'''
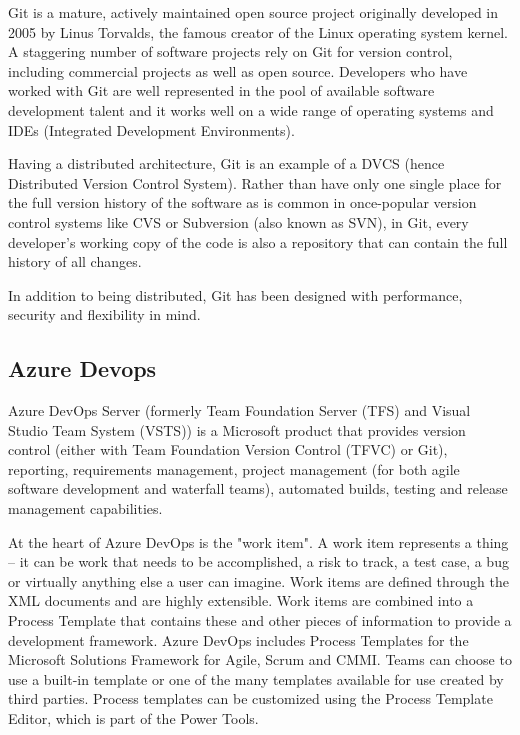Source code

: \documentclass[10pt,oneside,a4paper]{article}
\begin{document}
Git is a mature, actively maintained open source project originally developed in 2005 by Linus Torvalds, the famous creator of the Linux operating system kernel. A staggering number of software projects rely on Git for version control, including commercial projects as well as open source. Developers who have worked with Git are well represented in the pool of available software development talent and it works well on a wide range of operating systems and IDEs (Integrated Development Environments).\cite{Git}

Having a distributed architecture, Git is an example of a DVCS (hence Distributed Version Control System). Rather than have only one single place for the full version history of the software as is common in once-popular version control systems like CVS or Subversion (also known as SVN), in Git, every developer's working copy of the code is also a repository that can contain the full history of all changes.

In addition to being distributed, Git has been designed with performance, security and flexibility in mind.\cite{Version} 

\subsection*{Azure Devops}

Azure DevOps Server (formerly Team Foundation Server (TFS) and Visual Studio Team System (VSTS)) is a Microsoft product that provides version control (either with Team Foundation Version Control (TFVC) or Git), reporting, requirements management, project management (for both agile software development and waterfall teams), automated builds, testing and release management capabilities.\cite{Azure} 

At the heart of Azure DevOps is the "work item". A work item represents a thing – it can be work that needs to be accomplished, a risk to track, a test case, a bug or virtually anything else a user can imagine. Work items are defined through the XML documents and are highly extensible. Work items are combined into a Process Template that contains these and other pieces of information to provide a development framework. Azure DevOps includes Process Templates for the Microsoft Solutions Framework for Agile, Scrum and CMMI. Teams can choose to use a built-in template or one of the many templates available for use created by third parties. Process templates can be customized using the Process Template Editor, which is part of the Power Tools.
\end{document}
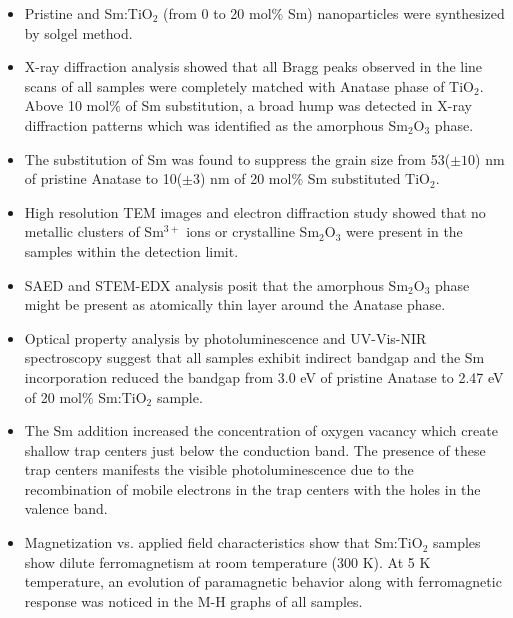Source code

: \documentclass[main.tex]{subfiles}
\begin{document}
\begin{itemize}

	\item Pristine and Sm:TiO$_{2}$ (from 0 to 20 mol$\%$ Sm) nanoparticles were synthesized by solgel method.\\

	\item X-ray diffraction analysis showed that all Bragg peaks observed in the line scans of all samples were completely matched with Anatase phase of TiO$_{2}$. Above 10 mol$\%$ of Sm substitution, a broad hump was detected in X-ray diffraction patterns which was identified as the amorphous Sm$_{2}$O$_{3}$ phase.\\

	\item The substitution of Sm was found to suppress the grain size from 53($\pm10$) nm of pristine Anatase to 10($\pm3$) nm of 20 mol$\%$ Sm substituted TiO$_{2}$.\\

	\item High resolution TEM images and electron diffraction study showed that no metallic clusters of Sm$^{3+}$ ions or crystalline Sm$_{2}$O$_{3}$ were present in the samples within the detection limit.\\

	\item SAED and STEM-EDX analysis posit that the amorphous Sm$_{2}$O$_{3}$ phase might be present as atomically thin layer around the Anatase phase.\\

	 \item Optical property analysis by photoluminescence and UV-Vis-NIR spectroscopy suggest that all samples exhibit indirect bandgap and the Sm incorporation reduced the bandgap from 3.0 eV of pristine Anatase to 2.47 eV of 20 mol$\%$ Sm:TiO$_{2}$ sample.\\

	\item The Sm addition increased the concentration of oxygen vacancy which create shallow trap centers just below the conduction band. The presence of these trap centers manifests the visible photoluminescence due to the recombination of mobile electrons in the trap centers with the holes in the valence band.\\ 

	\item Magnetization vs. applied field characteristics show that Sm:TiO$_{2}$ samples show dilute ferromagnetism at room temperature (300 K). At 5 K temperature, an evolution of paramagnetic behavior along with ferromagnetic response was noticed in the M-H graphs of all samples.\\
	
\end{itemize}
\FloatBarrier



\thispagestyle{fancy}
\end{document}
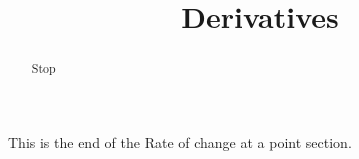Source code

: \documentclass[handout]{ximera}
\title{Derivatives}
\begin{document}
\begin{abstract} Stop
\end{abstract}

\maketitle

This is the end of the Rate of change at a point section.
\end{document}
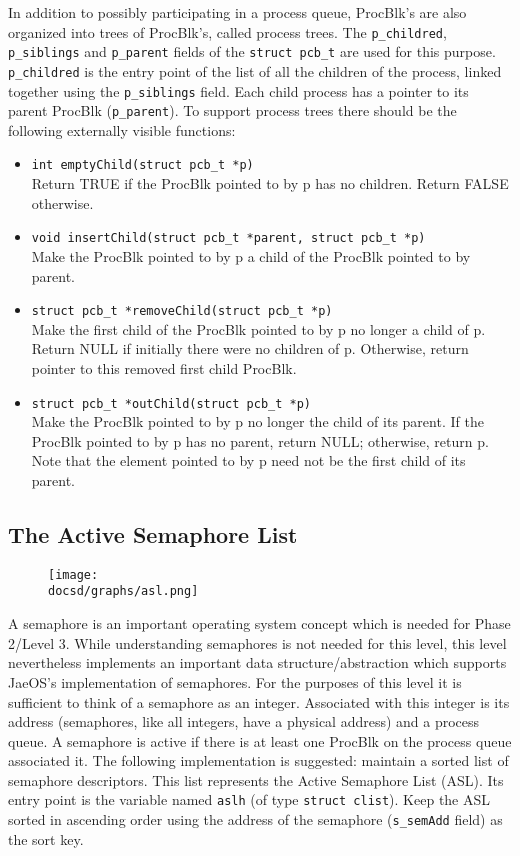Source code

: In addition to possibly participating in a process queue, ProcBlk’s are also organized into trees of ProcBlk’s, called process trees. 
The \verb+p_childred+, \verb+p_siblings+ and \verb+p_parent+ fields of the \verb+struct pcb_t+ are used for this purpose. 
\verb+p_childred+ is the entry point of the list of all the children of the process, linked together using the \verb+p_siblings+ field.
Each child process has a pointer to its parent ProcBlk (\verb+p_parent+).
To support process trees there should be the following externally visible functions:
\begin{itemize}
	\item \verb+int emptyChild(struct pcb_t *p)+\\
		Return TRUE if the ProcBlk pointed to by p has no children. 
		Return FALSE otherwise.
	\item \verb+void insertChild(struct pcb_t *parent, struct pcb_t *p)+\\
		Make the ProcBlk pointed to by p a child of the ProcBlk pointed to by parent.
	\item \verb+struct pcb_t *removeChild(struct pcb_t *p)+\\
		Make the first child of the ProcBlk pointed to by p no longer a child of p.
		Return NULL if initially there were no children of p. 
		Otherwise, return pointer to this removed first child ProcBlk.
	\item \verb+struct pcb_t *outChild(struct pcb_t *p)+\\
		Make the ProcBlk pointed to by p no longer the child of its parent. 
		If the ProcBlk pointed to by p has no parent, return NULL; otherwise, return p. 
		Note that the element pointed to by p need not be the first child of its parent.
\end{itemize}

\subsection{The Active Semaphore List}

\begin{figure}[htbp]
	\centering
	\texttt{[image: \\docsd/graphs/asl.png]}
	\caption*{}
\end{figure}

A semaphore is an important operating system concept which is needed for Phase 2/Level 3. 
While understanding semaphores is not needed for this level, this level nevertheless implements an important data structure/abstraction which supports JaeOS’s implementation of semaphores. 
For the purposes of this level it is sufficient to think of a semaphore as an integer. 
Associated with this integer is its address (semaphores, like all integers, have a physical address) and a process queue. 
A semaphore is active if there is at least one ProcBlk on the process queue associated it. 
The following implementation is suggested: maintain a sorted list of semaphore descriptors. 
This list represents the Active Semaphore List (ASL). Its entry point is the variable named \verb+aslh+ (of type \verb+struct clist+). 
Keep the ASL sorted in ascending order using the address of the semaphore (\verb+s_semAdd+ field) as the sort key.

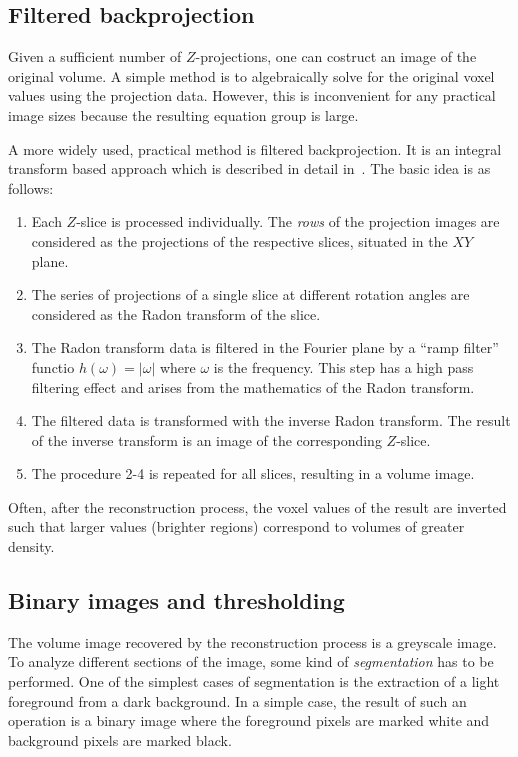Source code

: \documentclass[a4paper,twoside,12pt]{article}
\begin{document}
\subsection{Filtered backprojection}
Given a sufficient number of $Z$-projections, one can costruct an image of the original volume. A simple method is to algebraically solve for the original voxel values using the projection data. However, this is inconvenient for any practical image sizes because the resulting equation group is large.

A more widely used, practical method is filtered backprojection. It is an integral transform based approach which is described in detail in~\cite{radon}. The basic idea is as follows:
\begin{enumerate}
    \item Each $Z$-slice is processed individually. The \emph{rows} of the projection images are considered as the projections of the respective slices, situated in the $XY$ plane.

    \item The series of projections of a single slice at different rotation angles are considered as the Radon transform of the slice.

    \item The Radon transform data is filtered in the Fourier plane by a ``ramp filter'' functio $h(\omega) = |\omega|$ where $\omega$ is the frequency. This step has a high pass filtering effect and arises from the mathematics of the Radon transform.

    \item The filtered data is transformed with the inverse Radon transform. The result of the inverse transform is an image of the corresponding $Z$-slice.

    \item The procedure 2-4 is repeated for all slices, resulting in a volume image.
\end{enumerate}

Often, after the reconstruction process, the voxel values of the result are inverted such that larger values (brighter regions) correspond to volumes of greater density.

\subsection{Binary images and thresholding}
\label{sec:thresholding}
The volume image recovered by the reconstruction process is a greyscale image. To analyze different sections of the image, some kind of \emph{segmentation} has to be performed. One of the simplest cases of segmentation is the extraction of a light foreground from a dark background. In a simple case, the result of such an operation is a binary image where the foreground pixels are marked white and background pixels are marked black.
\end{document}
'''
* **How to complete this task**: Across the whole listing above, report each line that includes "needed".

* **Answer section**:
A semaphore is an important operating system concept which is needed for Phase 2/Level 3. 
While understanding semaphores is not needed for this level, this level nevertheless implements an important data structure/abstraction which supports JaeOS’s implementation of semaphores. 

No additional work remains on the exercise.